RECRUITdee insight: Spotlight on the manufacturing and engineering sector
Three years into the Thailand 4.0 industrial development plan, and the country is seeing continued growth across all sectors of manufacturing and engineering. For the talent market, this means an increasingly skilled workforce, and more specialist roles at all levels. Our in-house Head of Engineering Recruitment, Dale Campbell, takes a look at the state of the sector and the future impact on the job market.
Not that long ago, Thailand’s industrial sector consisted of low-skilled natural resource exploitation. How things have changed. Now, the country has successfully transitioned into production, manufacturing and engineering, with an increasingly diversified and profitable economic and export profile.
At the start of Thailand 4.0 in 2016, manufacturing and engineering employed 16% of workers across the country, creating over 9.3m jobs for the Thai workforce, and representing 27.4% of overall GDP. Twice as much as retail, and four times larger than agriculture. The evolution of the Thai industry has created employment for millions and undoubtedly given rise to the need for specialist talent at the higher-value end.
Attracting major players in manufacturing
Thailand’s manufacturing sector is one of the biggest in the ASEAN region, and the country boasts the second-largest economy in the trading zone. This powerhouse status, combined with economic stability and improving infrastructure, has proved to be an attractive proposition for foreign investment.

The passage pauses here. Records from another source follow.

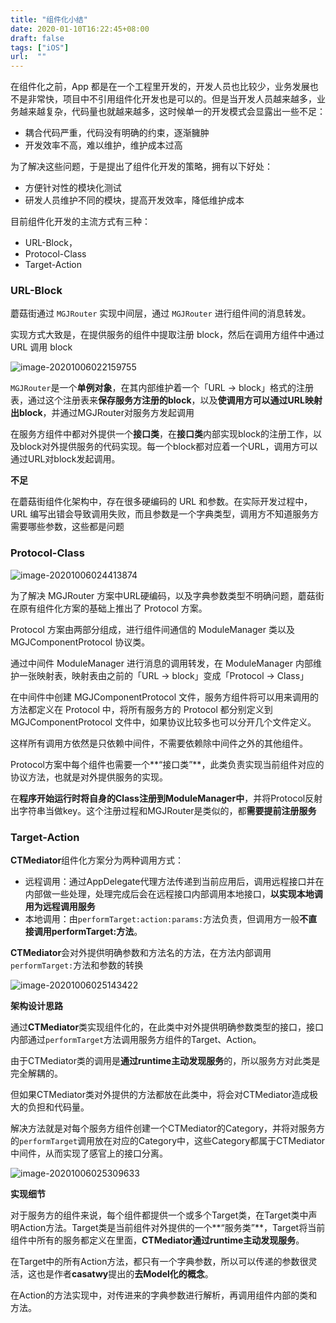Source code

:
 ```yaml
---
title: "组件化小结"
date: 2020-01-10T16:22:45+08:00
draft: false
tags: ["iOS"]
url:  ""
---
```


在组件化之前，App 都是在一个工程里开发的，开发人员也比较少，业务发展也不是非常快，项目中不引用组件化开发也是可以的。但是当开发人员越来越多，业务越来越复杂，代码量也就越来越多，这时候单一的开发模式会显露出一些不足：

- 耦合代码严重，代码没有明确的约束，逐渐臃肿
- 开发效率不高，难以维护，维护成本过高

为了解决这些问题，于是提出了组件化开发的策略，拥有以下好处：

- 方便针对性的模块化测试
- 研发人员维护不同的模块，提高开发效率，降低维护成本

目前组件化开发的主流方式有三种：

- URL-Block，
- Protocol-Class
- Target-Action

### URL-Block

蘑菇街通过 `MGJRouter` 实现中间层，通过 `MGJRouter` 进行组件间的消息转发。

实现方式大致是，在提供服务的组件中提取注册 block，然后在调用方组件中通过 URL 调用 block

![image-20201006022159755](https://w-md.imzsy.design/image-20201006022159755.png)

`MGJRouter`是一个**单例对象**，在其内部维护着一个「URL -> block」格式的注册表，通过这个注册表来**保存服务方注册的block**，以及**使调用方可以通过URL映射出block**，并通过MGJRouter对服务方发起调用

在服务方组件中都对外提供一个**接口类**，在**接口类**内部实现block的注册工作，以及block对外提供服务的代码实现。每一个block都对应着一个URL，调用方可以通过URL对block发起调用。

**不足**

在蘑菇街组件化架构中，存在很多硬编码的 URL 和参数。在实际开发过程中，URL 编写出错会导致调用失败，而且参数是一个字典类型，调用方不知道服务方需要哪些参数，这些都是问题

### Protocol-Class

![image-20201006024413874](https://w-md.imzsy.design/image-20201006024413874.png)

为了解决 MGJRouter 方案中URL硬编码，以及字典参数类型不明确问题，蘑菇街在原有组件化方案的基础上推出了 Protocol 方案。

Protocol 方案由两部分组成，进行组件间通信的 ModuleManager 类以及 MGJComponentProtocol 协议类。

通过中间件 ModuleManager 进行消息的调用转发，在 ModuleManager 内部维护一张映射表，映射表由之前的「URL -> block」变成「Protocol -> Class」

在中间件中创建 MGJComponentProtocol 文件，服务方组件将可以用来调用的方法都定义在 Protocol 中，将所有服务方的 Protocol 都分别定义到 MGJComponentProtocol 文件中，如果协议比较多也可以分开几个文件定义。

这样所有调用方依然是只依赖中间件，不需要依赖除中间件之外的其他组件。

Protocol方案中每个组件也需要一个**“接口类”**，此类负责实现当前组件对应的协议方法，也就是对外提供服务的实现。

在**程序开始运行时将自身的Class注册到ModuleManager中**，并将Protocol反射出字符串当做key。这个注册过程和MGJRouter是类似的，都**需要提前注册服务**

### Target-Action

**CTMediator**组件化方案分为两种调用方式：

- 远程调用：通过AppDelegate代理方法传递到当前应用后，调用远程接口并在内部做一些处理，处理完成后会在远程接口内部调用本地接口，**以实现本地调用为远程调用服务**
- 本地调用：由`performTarget:action:params:`方法负责，但调用方一般**不直接调用performTarget:方法**。

**CTMediator**会对外提供明确参数和方法名的方法，在方法内部调用`performTarget:`方法和参数的转换

![image-20201006025143422](https://w-md.imzsy.design/image-20201006025143422.png)

**架构设计思路**

通过**CTMediator**类实现组件化的，在此类中对外提供明确参数类型的接口，接口内部通过`performTarget`方法调用服务方组件的Target、Action。

由于CTMediator类的调用是**通过runtime主动发现服务**的，所以服务方对此类是完全解耦的。

但如果CTMediator类对外提供的方法都放在此类中，将会对CTMediator造成极大的负担和代码量。

解决方法就是对每个服务方组件创建一个CTMediator的Category，并将对服务方的`performTarget`调用放在对应的Category中，这些Category都属于CTMediator中间件，从而实现了感官上的接口分离。

![image-20201006025309633](https://w-md.imzsy.design/image-20201006025309633.png)

**实现细节**

对于服务方的组件来说，每个组件都提供一个或多个Target类，在Target类中声明Action方法。Target类是当前组件对外提供的一个**“服务类”**，Target将当前组件中所有的服务都定义在里面，**CTMediator通过runtime主动发现服务**。

在Target中的所有Action方法，都只有一个字典参数，所以可以传递的参数很灵活，这也是作者**casatwy**提出的**去Model化的概念**。

在Action的方法实现中，对传进来的字典参数进行解析，再调用组件内部的类和方法。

Investments from international electronics companies such as Panasonic, Samsung, LG, Sony, Hitachi and Mitsubishi have proven that Thailand can manufacture, produce and export efficiently. This, in turn, has given the government the confidence to push on with the next phase of Thailand 4.0, taking the sector up the value chain, creating more specialist manufacturing and engineering jobs.
Fast facts: outcompeting the neighbours
– Thailand ranked 14th out of 40 economies measured in Deloitte’s Global Manufacturing Competitive Index 2016, ahead of regional competitors such as Malaysia, Vietnam and Indonesia.
– In the World Economic Forum’s Global Competitiveness Report, it ranked 38th out of 140 countries.
The evolution to more value
Thailand is still very much an emerging market, and with that status comes the risk of slowed economic development. To combat the short-term thinking that has left other similar economies middle-income focused in a slow market, the Thai government is endorsing high-demand, high-value, high-tech industries to help drive up incomes.
The industrial development plan has the long-term aim of moving away from a production-based economy, towards a service-based one. This tactic is promoting investment in tech-driven industries. The result could see even further increase in specialist manufacturing and engineering jobs in Thailand, providing high-income positions for graduates, intermediate and experienced local, and international, talent.
A high-tech (and high-demand) future
The Thai government want the economy to become high value and knowledge-centric. This, combined with a highly skilled workforce, high productivity, and approximately 100,000 annual engineering, technology and science graduates, creates the basis for strong success.
The demand for skilled individuals, and the number of manufacturing and engineering jobs in Thailand, is only going up. As the industrial sector continues to mature and evolve from production-centric into high-tech, service-led verticals, Thailand will seek the very best in local and global talent to ensure growth is sustained, and they stay ahead of their ASEAN and worldwide competitors.